[Saved entries]
....

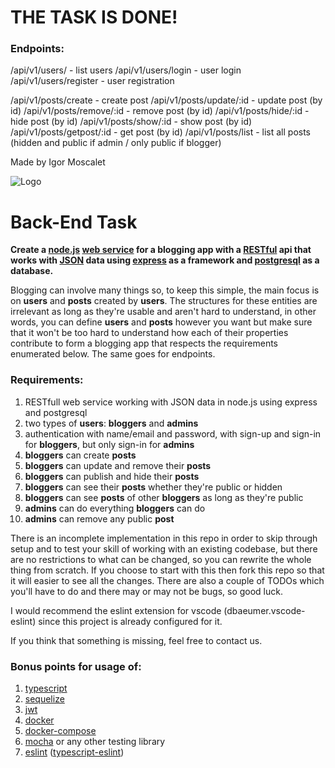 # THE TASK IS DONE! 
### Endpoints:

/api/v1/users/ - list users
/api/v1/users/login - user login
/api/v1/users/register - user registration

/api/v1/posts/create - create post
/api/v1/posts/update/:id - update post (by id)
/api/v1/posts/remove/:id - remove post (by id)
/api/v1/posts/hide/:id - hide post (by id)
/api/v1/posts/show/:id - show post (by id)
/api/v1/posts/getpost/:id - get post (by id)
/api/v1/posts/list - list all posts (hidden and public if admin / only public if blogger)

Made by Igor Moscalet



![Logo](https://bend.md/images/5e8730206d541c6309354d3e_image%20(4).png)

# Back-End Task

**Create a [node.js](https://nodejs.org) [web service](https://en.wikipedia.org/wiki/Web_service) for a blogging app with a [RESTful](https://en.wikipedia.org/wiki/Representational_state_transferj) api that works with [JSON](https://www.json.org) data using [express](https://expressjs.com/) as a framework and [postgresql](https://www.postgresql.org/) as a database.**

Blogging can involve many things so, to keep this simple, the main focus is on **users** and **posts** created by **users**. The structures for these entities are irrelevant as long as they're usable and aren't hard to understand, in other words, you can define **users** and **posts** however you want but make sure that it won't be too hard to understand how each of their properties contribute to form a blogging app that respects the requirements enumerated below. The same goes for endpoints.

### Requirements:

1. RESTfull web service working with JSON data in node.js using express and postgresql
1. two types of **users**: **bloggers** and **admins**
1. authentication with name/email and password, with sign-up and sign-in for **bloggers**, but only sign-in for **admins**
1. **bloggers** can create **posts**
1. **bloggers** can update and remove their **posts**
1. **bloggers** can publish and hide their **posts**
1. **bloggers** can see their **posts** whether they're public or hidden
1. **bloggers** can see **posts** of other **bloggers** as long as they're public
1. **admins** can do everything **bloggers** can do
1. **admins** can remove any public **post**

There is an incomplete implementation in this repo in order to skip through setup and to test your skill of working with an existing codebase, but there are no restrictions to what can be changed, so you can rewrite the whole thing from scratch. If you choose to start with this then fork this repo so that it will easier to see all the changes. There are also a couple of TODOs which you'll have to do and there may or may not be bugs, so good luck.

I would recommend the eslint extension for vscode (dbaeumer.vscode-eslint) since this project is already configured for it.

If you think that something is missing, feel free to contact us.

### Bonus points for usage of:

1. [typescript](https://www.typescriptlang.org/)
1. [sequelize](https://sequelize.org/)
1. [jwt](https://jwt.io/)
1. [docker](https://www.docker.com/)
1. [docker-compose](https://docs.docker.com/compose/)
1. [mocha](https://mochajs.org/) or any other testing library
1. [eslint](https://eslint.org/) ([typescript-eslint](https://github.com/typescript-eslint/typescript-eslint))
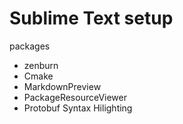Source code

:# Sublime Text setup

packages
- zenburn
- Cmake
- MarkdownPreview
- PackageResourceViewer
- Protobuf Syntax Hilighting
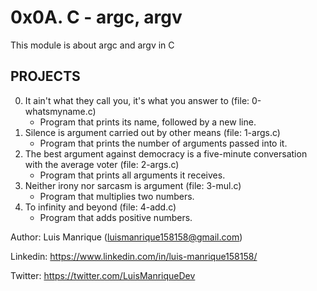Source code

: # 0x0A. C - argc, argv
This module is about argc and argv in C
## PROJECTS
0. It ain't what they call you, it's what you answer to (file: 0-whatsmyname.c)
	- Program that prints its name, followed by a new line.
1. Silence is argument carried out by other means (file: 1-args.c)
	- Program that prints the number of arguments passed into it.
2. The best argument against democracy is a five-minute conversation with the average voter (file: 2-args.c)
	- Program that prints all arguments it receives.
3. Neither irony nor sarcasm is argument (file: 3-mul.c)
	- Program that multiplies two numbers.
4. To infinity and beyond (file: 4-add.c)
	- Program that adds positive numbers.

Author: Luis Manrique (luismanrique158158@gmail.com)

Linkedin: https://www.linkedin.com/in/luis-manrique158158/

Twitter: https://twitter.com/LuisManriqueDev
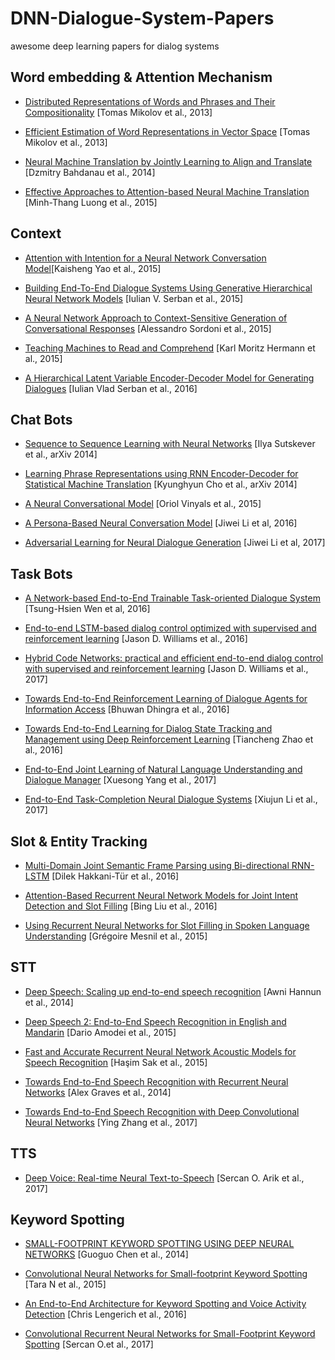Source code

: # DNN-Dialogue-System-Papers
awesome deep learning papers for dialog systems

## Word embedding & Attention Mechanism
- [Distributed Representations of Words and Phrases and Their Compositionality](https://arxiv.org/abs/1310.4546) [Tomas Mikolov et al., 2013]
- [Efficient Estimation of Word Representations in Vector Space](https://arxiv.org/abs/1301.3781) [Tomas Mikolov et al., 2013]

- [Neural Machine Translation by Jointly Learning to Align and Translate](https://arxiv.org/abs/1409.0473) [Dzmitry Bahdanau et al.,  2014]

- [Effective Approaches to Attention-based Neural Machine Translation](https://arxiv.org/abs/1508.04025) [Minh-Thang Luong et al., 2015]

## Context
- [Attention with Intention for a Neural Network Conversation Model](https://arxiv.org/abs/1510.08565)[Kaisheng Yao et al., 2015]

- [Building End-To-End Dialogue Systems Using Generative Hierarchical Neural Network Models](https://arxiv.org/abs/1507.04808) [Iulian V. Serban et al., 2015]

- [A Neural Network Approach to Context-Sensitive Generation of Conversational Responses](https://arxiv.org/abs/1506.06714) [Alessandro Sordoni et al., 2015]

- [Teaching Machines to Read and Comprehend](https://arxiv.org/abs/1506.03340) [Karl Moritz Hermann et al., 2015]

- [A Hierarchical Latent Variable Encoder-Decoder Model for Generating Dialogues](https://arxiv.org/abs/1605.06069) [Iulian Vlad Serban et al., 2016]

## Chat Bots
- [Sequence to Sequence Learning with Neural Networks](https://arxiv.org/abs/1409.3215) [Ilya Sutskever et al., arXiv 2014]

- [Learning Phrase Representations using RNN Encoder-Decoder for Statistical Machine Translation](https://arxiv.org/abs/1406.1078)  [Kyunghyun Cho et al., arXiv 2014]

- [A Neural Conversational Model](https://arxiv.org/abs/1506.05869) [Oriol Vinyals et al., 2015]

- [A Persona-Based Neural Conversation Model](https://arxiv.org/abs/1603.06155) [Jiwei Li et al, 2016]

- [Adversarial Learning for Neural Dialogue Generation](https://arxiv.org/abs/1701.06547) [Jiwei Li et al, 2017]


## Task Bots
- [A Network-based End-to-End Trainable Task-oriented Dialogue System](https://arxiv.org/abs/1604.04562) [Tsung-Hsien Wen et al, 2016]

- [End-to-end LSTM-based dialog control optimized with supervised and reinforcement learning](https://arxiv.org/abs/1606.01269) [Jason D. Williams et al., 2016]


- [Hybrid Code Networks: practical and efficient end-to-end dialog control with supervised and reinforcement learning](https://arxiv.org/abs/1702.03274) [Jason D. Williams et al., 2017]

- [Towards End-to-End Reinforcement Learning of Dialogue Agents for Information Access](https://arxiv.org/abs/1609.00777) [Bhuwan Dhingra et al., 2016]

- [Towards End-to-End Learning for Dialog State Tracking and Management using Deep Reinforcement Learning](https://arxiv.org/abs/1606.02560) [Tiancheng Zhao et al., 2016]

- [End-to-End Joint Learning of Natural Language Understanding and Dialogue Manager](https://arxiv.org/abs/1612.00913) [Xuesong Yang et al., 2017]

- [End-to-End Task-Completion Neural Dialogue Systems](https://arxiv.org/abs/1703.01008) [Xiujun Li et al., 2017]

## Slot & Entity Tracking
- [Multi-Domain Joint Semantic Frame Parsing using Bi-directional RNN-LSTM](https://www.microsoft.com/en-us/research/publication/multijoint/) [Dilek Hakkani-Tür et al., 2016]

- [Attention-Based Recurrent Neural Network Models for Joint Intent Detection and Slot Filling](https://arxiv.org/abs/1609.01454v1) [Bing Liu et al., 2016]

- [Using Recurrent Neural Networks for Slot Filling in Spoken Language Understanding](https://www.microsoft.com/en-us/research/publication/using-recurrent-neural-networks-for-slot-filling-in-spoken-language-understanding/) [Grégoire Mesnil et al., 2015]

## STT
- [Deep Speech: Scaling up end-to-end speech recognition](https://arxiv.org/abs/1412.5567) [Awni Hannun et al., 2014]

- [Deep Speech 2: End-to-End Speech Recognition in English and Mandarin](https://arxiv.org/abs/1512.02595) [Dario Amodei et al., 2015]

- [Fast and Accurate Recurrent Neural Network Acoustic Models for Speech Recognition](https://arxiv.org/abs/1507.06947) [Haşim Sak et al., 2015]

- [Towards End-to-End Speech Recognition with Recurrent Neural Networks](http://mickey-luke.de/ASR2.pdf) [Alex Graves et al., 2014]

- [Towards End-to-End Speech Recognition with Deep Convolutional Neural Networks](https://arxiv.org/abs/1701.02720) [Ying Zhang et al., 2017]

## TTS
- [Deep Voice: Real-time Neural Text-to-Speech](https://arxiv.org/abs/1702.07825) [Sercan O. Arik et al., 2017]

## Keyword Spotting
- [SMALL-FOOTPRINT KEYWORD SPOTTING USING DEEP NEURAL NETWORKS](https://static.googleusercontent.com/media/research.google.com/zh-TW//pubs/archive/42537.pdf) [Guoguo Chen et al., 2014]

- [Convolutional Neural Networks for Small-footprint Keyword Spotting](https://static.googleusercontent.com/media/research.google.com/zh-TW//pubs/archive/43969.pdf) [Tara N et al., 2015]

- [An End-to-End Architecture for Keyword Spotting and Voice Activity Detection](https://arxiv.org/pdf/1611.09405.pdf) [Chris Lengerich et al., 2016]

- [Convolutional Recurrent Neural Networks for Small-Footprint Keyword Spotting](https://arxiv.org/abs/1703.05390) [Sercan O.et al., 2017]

....

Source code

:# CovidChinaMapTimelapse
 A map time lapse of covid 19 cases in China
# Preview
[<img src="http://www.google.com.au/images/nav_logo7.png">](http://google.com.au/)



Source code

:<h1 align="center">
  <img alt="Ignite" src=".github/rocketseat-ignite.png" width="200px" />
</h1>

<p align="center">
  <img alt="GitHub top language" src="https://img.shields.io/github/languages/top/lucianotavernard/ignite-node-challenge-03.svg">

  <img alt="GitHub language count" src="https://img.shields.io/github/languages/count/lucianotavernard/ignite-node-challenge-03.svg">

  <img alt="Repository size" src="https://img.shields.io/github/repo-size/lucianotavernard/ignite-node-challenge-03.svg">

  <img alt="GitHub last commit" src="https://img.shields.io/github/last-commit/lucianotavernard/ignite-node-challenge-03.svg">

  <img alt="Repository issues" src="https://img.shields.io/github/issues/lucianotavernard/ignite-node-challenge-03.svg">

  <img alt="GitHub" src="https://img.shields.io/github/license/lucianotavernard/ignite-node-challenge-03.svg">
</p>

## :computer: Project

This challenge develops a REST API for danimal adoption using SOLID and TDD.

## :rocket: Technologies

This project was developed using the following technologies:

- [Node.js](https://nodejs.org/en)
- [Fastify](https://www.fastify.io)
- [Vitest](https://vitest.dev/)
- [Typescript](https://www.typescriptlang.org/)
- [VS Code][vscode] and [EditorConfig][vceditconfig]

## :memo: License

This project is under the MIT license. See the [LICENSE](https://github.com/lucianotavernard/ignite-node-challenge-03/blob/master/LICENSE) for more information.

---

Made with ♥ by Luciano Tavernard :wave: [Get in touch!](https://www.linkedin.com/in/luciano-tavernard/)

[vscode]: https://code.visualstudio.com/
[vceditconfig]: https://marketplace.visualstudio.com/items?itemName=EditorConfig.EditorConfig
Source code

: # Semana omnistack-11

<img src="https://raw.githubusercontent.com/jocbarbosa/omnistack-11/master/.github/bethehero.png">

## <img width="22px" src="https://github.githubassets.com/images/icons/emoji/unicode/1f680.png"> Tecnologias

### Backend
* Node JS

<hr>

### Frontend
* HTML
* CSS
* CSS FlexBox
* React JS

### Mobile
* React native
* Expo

....

> _What you need to do_: From the entries, report every line in which the string "Iulian" occurs.

> _Your solution_:
- [Building End-To-End Dialogue Systems Using Generative Hierarchical Neural Network Models](https://arxiv.org/abs/1507.04808) [Iulian V. Serban et al., 2015]
- [A Hierarchical Latent Variable Encoder-Decoder Model for Generating Dialogues](https://arxiv.org/abs/1605.06069) [Iulian Vlad Serban et al., 2016]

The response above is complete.